Still, in a report by Josh Barro, the institute questions Obama's preference for some businesses over others.

The plan would cut the base corporate tax rate to 28 percent from 35 percent while collecting from a wider range of firms by limiting use of large companies' small-business tax dodges. It also would limit the tax deductibility of debt. The institute notes that would make borrowing less attractive and investment relatively more attractive.

But the report also faults Obama for playing favorites. His proposal to tax oil and gas profits more than like industries (above the current effective 9 percent rate) makes sense (though it will likely result in higher fuel costs).

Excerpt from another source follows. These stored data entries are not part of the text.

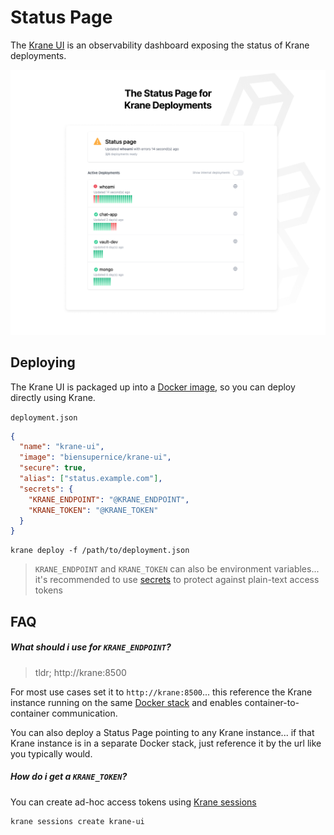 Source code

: # Status Page

The [Krane UI](https://github.com/krane/ui) is an observability dashboard exposing the status of Krane deployments.

<span class="img-wrapper">![UI](../assets/ui-page.png)</span>

## Deploying

The Krane UI is packaged up into a [Docker image](https://hub.docker.com/repository/docker/biensupernice/krane-ui), so you can deploy directly using Krane.

`deployment.json` 
 ```json
 {
   "name": "krane-ui",
   "image": "biensupernice/krane-ui",
   "secure": true,
   "alias": ["status.example.com"],
   "secrets": {
     "KRANE_ENDPOINT": "@KRANE_ENDPOINT",
     "KRANE_TOKEN": "@KRANE_TOKEN"
   }
 }
```

```
krane deploy -f /path/to/deployment.json
```

> `KRANE_ENDPOINT` and `KRANE_TOKEN` can also be environment variables... it's recommended to use [secrets](http://localhost:3000/#/docs/deployment?id=secrets) to protect against plain-text access tokens
    
## FAQ

##### What should i use for `KRANE_ENDPOINT`?

> tldr; http://krane:8500

For most use cases set it to `http://krane:8500`... this reference the Krane instance running on the same [Docker stack](https://docs.docker.com/engine/reference/commandline/stack/) and enables container-to-container communication.

You can also deploy a Status Page pointing to any Krane instance... if that Krane instance is in a separate Docker stack, just reference it by the url like you typically would.

##### How do i get a `KRANE_TOKEN`?

You can create ad-hoc access tokens using [Krane sessions](http://krane.sh/#/docs/cli?id=sessions)

```
krane sessions create krane-ui
```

But his plan to extend subsidies for wind and other renewable power risks sucking investment dollars into projects that may not pay for themselves.

Similarly, the Manhattan Institute questions Obama's continuing preference for "domestic manufacturing over other industries."

Dow Chemical's Andrew Liveris, DuPont's Ellen Kullman, and others have urged Obama to copy European and Asian governments in favoring U.S. factories over other uses of capital.

But Barro argues factory production is already on the rise, and that subsidizing old-line manufacturing means starving emerging industries. The institute's conclusion: "Tax different types of economic activity equally, and let capital be allocated where it can most efficiently be used."